Tracing the network layer

I captured some packets comming back from host “A” and host “B” to the X-Server host using tcpdump this way:

tcpdump -i eth1 ‘src host A or dst host A’ -w output.tcpdump -pe

tcpdump -i eth1 ‘src host B or dst host B’ -w output.tcpdump -pe

So, I got some traffic I was capable of analysing using tcptrace and xplot utilities. Because it was a delay problem, I decided to generate time-sequence-graphs. What I got was truly interesting, as shown in the next figures:

Host "A" and "Host B" time-sequence-graphic running emacs21-x

Looking at the graphs, one can easily come to a conclusion: it’s a network-layer problem indeed. The “Host A” seems to have a lot of problems sending TCP packets, and there are a lot of retransmissions. At the same time, the graph shows us an important delay comparing both. Reading all captured data using wireshark, there were excessive small packets coming in and out from “Host A” and the X-Server.
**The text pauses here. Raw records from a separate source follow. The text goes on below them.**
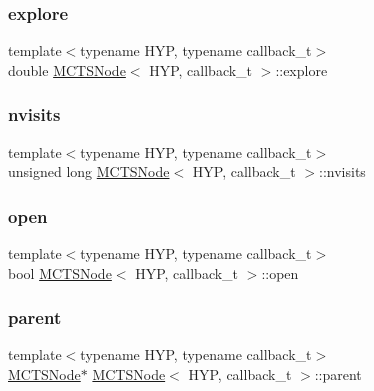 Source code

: \subsubsection{\texorpdfstring{explore}{explore}}
{\footnotesize\ttfamily template$<$typename H\+YP, typename callback\+\_\+t$>$ \\
double \hyperlink{class_m_c_t_s_node}{M\+C\+T\+S\+Node}$<$ H\+YP, callback\+\_\+t $>$\+::explore}

\mbox{\label{class_m_c_t_s_node_afe230ccb2748cb60328c7e9bbfdfc0a2}} 
\subsubsection{\texorpdfstring{nvisits}{nvisits}}
{\footnotesize\ttfamily template$<$typename H\+YP, typename callback\+\_\+t$>$ \\
unsigned long \hyperlink{class_m_c_t_s_node}{M\+C\+T\+S\+Node}$<$ H\+YP, callback\+\_\+t $>$\+::nvisits}

\mbox{\label{class_m_c_t_s_node_a406077cff81145c885ee395cd8553744}} 
\subsubsection{\texorpdfstring{open}{open}}
{\footnotesize\ttfamily template$<$typename H\+YP, typename callback\+\_\+t$>$ \\
bool \hyperlink{class_m_c_t_s_node}{M\+C\+T\+S\+Node}$<$ H\+YP, callback\+\_\+t $>$\+::open}

\mbox{\label{class_m_c_t_s_node_afd7d3f1262b41d10b42a5721ac95af68}} 
\subsubsection{\texorpdfstring{parent}{parent}}
{\footnotesize\ttfamily template$<$typename H\+YP, typename callback\+\_\+t$>$ \\
\hyperlink{class_m_c_t_s_node}{M\+C\+T\+S\+Node}$\ast$ \hyperlink{class_m_c_t_s_node}{M\+C\+T\+S\+Node}$<$ H\+YP, callback\+\_\+t $>$\+::parent}

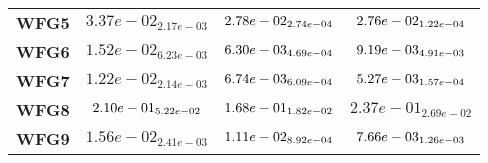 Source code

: \documentclass{article}
\begin{document}
\begin{table}[!htp]
\begin{scriptsize}
\begin{tabular}{c|ccc}
      \textbf{WFG5} & $3.37e-02_{2.17e-03} $ & $ \cellcolor{gray25} 2.78e-02_{2.74e-04} $ & $ \cellcolor{gray95} 2.76e-02_{1.22e-04}$ \\
      \textbf{WFG6} & $1.52e-02_{6.23e-03} $ & $ \cellcolor{gray95} 6.30e-03_{4.69e-04} $ & $ \cellcolor{gray25} 9.19e-03_{4.91e-03}$ \\
      \textbf{WFG7} & $1.22e-02_{2.14e-03} $ & $ \cellcolor{gray25} 6.74e-03_{6.09e-04} $ & $ \cellcolor{gray95} 5.27e-03_{1.57e-04}$ \\
      \textbf{WFG8} & $\cellcolor{gray25} 2.10e-01_{5.22e-02} $ & $ \cellcolor{gray95} 1.68e-01_{1.82e-02} $ & $ 2.37e-01_{2.69e-02}$ \\
      \textbf{WFG9} & $1.56e-02_{2.41e-03} $ & $ \cellcolor{gray25} 1.11e-02_{8.92e-04} $ & $ \cellcolor{gray95} 7.66e-03_{1.26e-03}$ \\
  \end{tabular}
  \end{scriptsize}
\end{table}
\end{document}
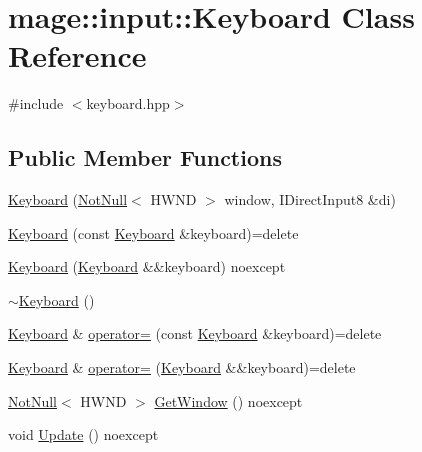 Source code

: \hypertarget{classmage_1_1input_1_1_keyboard}{}\section{mage\+:\+:input\+:\+:Keyboard Class Reference}
\label{classmage_1_1input_1_1_keyboard}


{\ttfamily \#include $<$keyboard.\+hpp$>$}

\subsection*{Public Member Functions}
\begin{DoxyCompactItemize}
\item 
\mbox{\hyperlink{classmage_1_1input_1_1_keyboard_af9ac64b485a4fdca497d007283faca18}{Keyboard}} (\mbox{\hyperlink{namespacemage_a8769f9d670d6b585ea306cb1062af94b}{Not\+Null}}$<$ H\+W\+ND $>$ window, I\+Direct\+Input8 \&di)
\item 
\mbox{\hyperlink{classmage_1_1input_1_1_keyboard_ae7297c3080b0e6f78e37cf94ce3effcb}{Keyboard}} (const \mbox{\hyperlink{classmage_1_1input_1_1_keyboard}{Keyboard}} \&keyboard)=delete
\item 
\mbox{\hyperlink{classmage_1_1input_1_1_keyboard_adb93a42b959d58fc320215157f85854c}{Keyboard}} (\mbox{\hyperlink{classmage_1_1input_1_1_keyboard}{Keyboard}} \&\&keyboard) noexcept
\item 
\mbox{\hyperlink{classmage_1_1input_1_1_keyboard_a71239cd5326f78ab226f145a430b382b}{$\sim$\+Keyboard}} ()
\item 
\mbox{\hyperlink{classmage_1_1input_1_1_keyboard}{Keyboard}} \& \mbox{\hyperlink{classmage_1_1input_1_1_keyboard_a8a06eeb906625f100928f3fe2d17cf9d}{operator=}} (const \mbox{\hyperlink{classmage_1_1input_1_1_keyboard}{Keyboard}} \&keyboard)=delete
\item 
\mbox{\hyperlink{classmage_1_1input_1_1_keyboard}{Keyboard}} \& \mbox{\hyperlink{classmage_1_1input_1_1_keyboard_a7dc2316d53a043fa42e4909bd8e58bb9}{operator=}} (\mbox{\hyperlink{classmage_1_1input_1_1_keyboard}{Keyboard}} \&\&keyboard)=delete
\item 
\mbox{\hyperlink{namespacemage_a8769f9d670d6b585ea306cb1062af94b}{Not\+Null}}$<$ H\+W\+ND $>$ \mbox{\hyperlink{classmage_1_1input_1_1_keyboard_a9838f6a7453f74d545926bf5de4c7750}{Get\+Window}} () noexcept
\item 
void \mbox{\hyperlink{classmage_1_1input_1_1_keyboard_a14e53eed6b75a2c45ca3caf94d797bc0}{Update}} () noexcept

\end{DoxyCompactItemize}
Then, I decided I had to avoid all those small packets being transmitted. To do that, what I did need was to increase the ssh compression level on “Host A”.

Secure Shell Compression Level

According to the Secure Shell man page, we can define up to 9 different compression levels. So, I tried to run emacs21-x on “Host A” demanding precisely this very hight compression-level using the command line this way:

ssh -Y -C -o CompressionLevel=9 user@host

Then, I generated the same graphic and traced all calls to the XSync() function on “Host A”. Gotcha! Take a look at the  new graphs on “Host A”. The first one is without  begging for level 9 compression, and the second one demanding it explicitly through the CLI:

"Host A" without begging for Compression , and "Host A" demanding it with -o CompressionLevel=9

Clearly, our second time-sequence-graph is superior even to “Host B”, that’s because we used compression level 9, the highest available for ssh.

At the same time, the XSync() calls, now, are truly normal and apparently very close to “Host B”:

1 % time     seconds  usecs/call     calls      function
2 —— ———– ———– ——— ——————–
3  45.01   14.913325          72    205130 _IO_getc
4  12.28    4.067767         324     12524 strcmp
5   7.87    2.609310         125     20802 free
6   7.58    2.513034      314129         8 select
7   6.45    2.136086        8975       238 XParseColor
8   6.13    2.030367         820      2474 strcat
9   2.99    0.991628          33     29400 malloc
10   2.61    0.866303          29     28947 mallopt
11   2.46    0.815759      815759         1 XRegisterIMInstantiateCallback
12   0.99    0.326420          15     21056 memmove
13   0.66    0.218044        3574        61 XSync
14   0.63    0.207135        7671        27 XpmReadFileToPixmap
15   0.58    0.191090         737       259 XAllocColor
16   0.56    0.187009          13     13577 strlen
(…)

Approximately 0.218044 seconds! That’s a delta of  5,016499 seconds!

Conclusions

Well, it was merely a network-delay problem. But it was quite difficult to work it out, so I decided to use simply more compression than, say, in Host B, which clearly had no need of using more than “the default ssh compression level determined by sshd_config file”. This way, it is feasible to run emacs21, xmgrace or whichever non-GTK+, non-QT programs, the user is in need of, even on those so-congested networks, with a normal behaviour when it comes to delays or lags. Of course, the best solution is to get rid of X11 redirection and use other tools, like NX, for example.